▸ Required work: Among the lines of the material below, count those holding "PwCNN". Report the number by itself.

▸ Data to use:
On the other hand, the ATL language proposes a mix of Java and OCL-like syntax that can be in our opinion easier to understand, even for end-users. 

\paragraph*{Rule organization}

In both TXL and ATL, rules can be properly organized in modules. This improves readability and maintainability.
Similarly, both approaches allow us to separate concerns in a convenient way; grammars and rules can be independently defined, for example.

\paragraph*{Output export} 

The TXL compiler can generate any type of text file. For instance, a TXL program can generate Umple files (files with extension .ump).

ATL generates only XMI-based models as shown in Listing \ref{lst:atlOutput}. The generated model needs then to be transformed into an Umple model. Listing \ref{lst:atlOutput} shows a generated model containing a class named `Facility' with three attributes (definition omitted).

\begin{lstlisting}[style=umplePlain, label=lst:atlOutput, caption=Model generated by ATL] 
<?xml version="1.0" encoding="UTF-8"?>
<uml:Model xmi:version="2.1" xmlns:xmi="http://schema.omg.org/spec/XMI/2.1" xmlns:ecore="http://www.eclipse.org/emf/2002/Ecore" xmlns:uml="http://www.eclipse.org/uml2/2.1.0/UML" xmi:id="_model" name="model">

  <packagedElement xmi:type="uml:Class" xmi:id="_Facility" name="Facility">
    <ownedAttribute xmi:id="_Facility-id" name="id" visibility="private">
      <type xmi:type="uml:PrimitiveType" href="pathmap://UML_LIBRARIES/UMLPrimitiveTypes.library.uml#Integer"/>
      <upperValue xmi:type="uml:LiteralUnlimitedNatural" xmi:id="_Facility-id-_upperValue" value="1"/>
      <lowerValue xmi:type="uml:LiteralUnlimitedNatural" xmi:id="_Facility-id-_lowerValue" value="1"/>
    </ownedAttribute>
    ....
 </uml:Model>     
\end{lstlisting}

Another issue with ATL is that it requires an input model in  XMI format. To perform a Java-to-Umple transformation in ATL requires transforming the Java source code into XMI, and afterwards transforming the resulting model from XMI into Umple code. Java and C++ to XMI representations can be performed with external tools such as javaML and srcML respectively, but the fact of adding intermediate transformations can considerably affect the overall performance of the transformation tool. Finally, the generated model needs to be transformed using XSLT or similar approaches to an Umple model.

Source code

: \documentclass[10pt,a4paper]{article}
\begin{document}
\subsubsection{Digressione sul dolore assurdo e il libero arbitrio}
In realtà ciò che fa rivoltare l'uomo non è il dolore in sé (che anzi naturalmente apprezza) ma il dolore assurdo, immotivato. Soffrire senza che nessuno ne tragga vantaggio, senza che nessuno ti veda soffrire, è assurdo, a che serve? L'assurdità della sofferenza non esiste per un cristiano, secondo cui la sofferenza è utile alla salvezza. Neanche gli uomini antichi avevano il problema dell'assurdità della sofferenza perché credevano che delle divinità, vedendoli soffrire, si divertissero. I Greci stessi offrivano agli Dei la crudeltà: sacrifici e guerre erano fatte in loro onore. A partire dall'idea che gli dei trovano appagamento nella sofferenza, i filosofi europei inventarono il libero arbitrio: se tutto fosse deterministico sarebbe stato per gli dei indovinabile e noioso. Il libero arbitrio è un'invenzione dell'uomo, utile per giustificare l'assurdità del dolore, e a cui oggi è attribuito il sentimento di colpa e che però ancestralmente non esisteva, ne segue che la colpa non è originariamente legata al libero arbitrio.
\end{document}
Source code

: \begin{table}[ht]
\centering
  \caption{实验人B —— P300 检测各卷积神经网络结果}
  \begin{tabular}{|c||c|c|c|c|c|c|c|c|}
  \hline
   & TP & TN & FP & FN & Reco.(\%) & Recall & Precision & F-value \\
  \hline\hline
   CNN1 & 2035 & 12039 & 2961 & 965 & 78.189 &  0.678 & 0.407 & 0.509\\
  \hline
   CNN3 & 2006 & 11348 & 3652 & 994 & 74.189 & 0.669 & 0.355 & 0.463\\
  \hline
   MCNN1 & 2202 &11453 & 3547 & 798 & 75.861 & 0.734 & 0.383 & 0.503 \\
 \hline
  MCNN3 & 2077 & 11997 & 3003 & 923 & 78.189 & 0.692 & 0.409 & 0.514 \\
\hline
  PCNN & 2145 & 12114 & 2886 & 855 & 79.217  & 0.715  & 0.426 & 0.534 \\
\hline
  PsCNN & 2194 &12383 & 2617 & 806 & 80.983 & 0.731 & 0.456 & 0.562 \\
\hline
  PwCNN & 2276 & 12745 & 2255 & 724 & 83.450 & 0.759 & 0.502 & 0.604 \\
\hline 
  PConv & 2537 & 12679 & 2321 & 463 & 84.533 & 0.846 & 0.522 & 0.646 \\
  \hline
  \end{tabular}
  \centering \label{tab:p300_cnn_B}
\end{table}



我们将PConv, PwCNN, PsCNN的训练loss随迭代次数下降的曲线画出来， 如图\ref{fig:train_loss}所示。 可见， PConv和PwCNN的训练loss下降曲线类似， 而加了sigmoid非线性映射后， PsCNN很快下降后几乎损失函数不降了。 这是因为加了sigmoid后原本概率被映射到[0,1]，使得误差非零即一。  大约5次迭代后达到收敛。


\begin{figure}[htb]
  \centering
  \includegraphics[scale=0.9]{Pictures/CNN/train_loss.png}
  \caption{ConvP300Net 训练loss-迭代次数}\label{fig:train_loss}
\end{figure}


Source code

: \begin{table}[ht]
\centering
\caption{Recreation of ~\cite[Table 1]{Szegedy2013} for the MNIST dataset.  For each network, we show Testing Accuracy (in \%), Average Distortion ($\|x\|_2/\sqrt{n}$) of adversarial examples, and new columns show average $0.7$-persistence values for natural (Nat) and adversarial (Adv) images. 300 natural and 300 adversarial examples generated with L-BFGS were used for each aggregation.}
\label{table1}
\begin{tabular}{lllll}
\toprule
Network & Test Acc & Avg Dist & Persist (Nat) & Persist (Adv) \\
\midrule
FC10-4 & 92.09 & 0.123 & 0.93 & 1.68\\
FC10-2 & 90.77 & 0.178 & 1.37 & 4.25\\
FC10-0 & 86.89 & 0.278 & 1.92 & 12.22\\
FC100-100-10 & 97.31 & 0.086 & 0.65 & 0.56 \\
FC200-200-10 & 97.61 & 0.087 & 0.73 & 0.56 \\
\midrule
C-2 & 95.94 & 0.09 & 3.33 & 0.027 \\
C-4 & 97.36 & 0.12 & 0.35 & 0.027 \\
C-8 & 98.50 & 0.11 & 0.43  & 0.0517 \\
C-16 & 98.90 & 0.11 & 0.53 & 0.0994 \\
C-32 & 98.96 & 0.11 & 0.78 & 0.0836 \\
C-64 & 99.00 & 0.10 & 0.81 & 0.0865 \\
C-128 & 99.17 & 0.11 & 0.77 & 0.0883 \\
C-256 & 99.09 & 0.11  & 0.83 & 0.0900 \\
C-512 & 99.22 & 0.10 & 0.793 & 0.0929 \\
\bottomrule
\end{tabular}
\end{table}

▸ Response for this exercise: 2